● TRY IT: Pictures are not part of the copy. Reproduce all the records exactly.

● SUPPLIED ENTRIES:
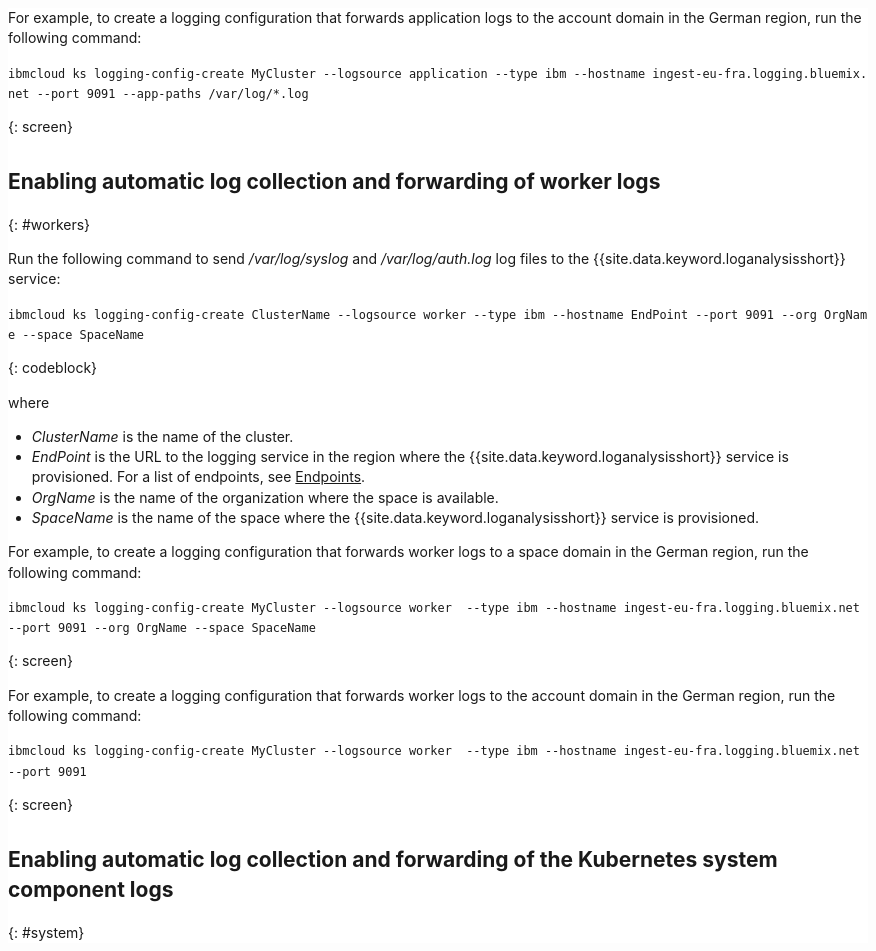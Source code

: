 For example, to create a logging configuration that forwards application logs to the account domain in the German region, run the following command:

```
ibmcloud ks logging-config-create MyCluster --logsource application --type ibm --hostname ingest-eu-fra.logging.bluemix.net --port 9091 --app-paths /var/log/*.log
```
{: screen}



## Enabling automatic log collection and forwarding of worker logs 
{: #workers}


Run the following command to send */var/log/syslog* and */var/log/auth.log* log files to the {{site.data.keyword.loganalysisshort}} service:

```
ibmcloud ks logging-config-create ClusterName --logsource worker --type ibm --hostname EndPoint --port 9091 --org OrgName --space SpaceName 
```
{: codeblock}

where 

* *ClusterName* is the name of the cluster.
* *EndPoint* is the URL to the logging service in the region where the {{site.data.keyword.loganalysisshort}} service is provisioned. For a list of endpoints, see [Endpoints](/docs/services/CloudLogAnalysis?topic=cloudloganalysis-log_ingestion#log_ingestion_urls).
* *OrgName* is the name of the organization where the space is available.
* *SpaceName* is the name of the space where the {{site.data.keyword.loganalysisshort}} service is provisioned.



For example, to create a logging configuration that forwards worker logs to a space domain in the German region, run the following command:

```
ibmcloud ks logging-config-create MyCluster --logsource worker  --type ibm --hostname ingest-eu-fra.logging.bluemix.net --port 9091 --org OrgName --space SpaceName 
```
{: screen}

For example, to create a logging configuration that forwards worker logs to the account domain in the German region, run the following command:

```
ibmcloud ks logging-config-create MyCluster --logsource worker  --type ibm --hostname ingest-eu-fra.logging.bluemix.net --port 9091 
```
{: screen}



## Enabling automatic log collection and forwarding of the Kubernetes system component logs
{: #system}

● TASK OUTPUT:
Source code

: For example, to create a logging configuration that forwards application logs to the account domain in the German region, run the following command:

```
ibmcloud ks logging-config-create MyCluster --logsource application --type ibm --hostname ingest-eu-fra.logging.bluemix.net --port 9091 --app-paths /var/log/*.log
```
{: screen}



## Enabling automatic log collection and forwarding of worker logs 
{: #workers}


Run the following command to send */var/log/syslog* and */var/log/auth.log* log files to the {{site.data.keyword.loganalysisshort}} service:

```
ibmcloud ks logging-config-create ClusterName --logsource worker --type ibm --hostname EndPoint --port 9091 --org OrgName --space SpaceName 
```
{: codeblock}

where 

* *ClusterName* is the name of the cluster.
* *EndPoint* is the URL to the logging service in the region where the {{site.data.keyword.loganalysisshort}} service is provisioned. For a list of endpoints, see [Endpoints](/docs/services/CloudLogAnalysis?topic=cloudloganalysis-log_ingestion#log_ingestion_urls).
* *OrgName* is the name of the organization where the space is available.
* *SpaceName* is the name of the space where the {{site.data.keyword.loganalysisshort}} service is provisioned.



For example, to create a logging configuration that forwards worker logs to a space domain in the German region, run the following command:

```
ibmcloud ks logging-config-create MyCluster --logsource worker  --type ibm --hostname ingest-eu-fra.logging.bluemix.net --port 9091 --org OrgName --space SpaceName 
```
{: screen}

For example, to create a logging configuration that forwards worker logs to the account domain in the German region, run the following command:

```
ibmcloud ks logging-config-create MyCluster --logsource worker  --type ibm --hostname ingest-eu-fra.logging.bluemix.net --port 9091 
```
{: screen}



## Enabling automatic log collection and forwarding of the Kubernetes system component logs
{: #system}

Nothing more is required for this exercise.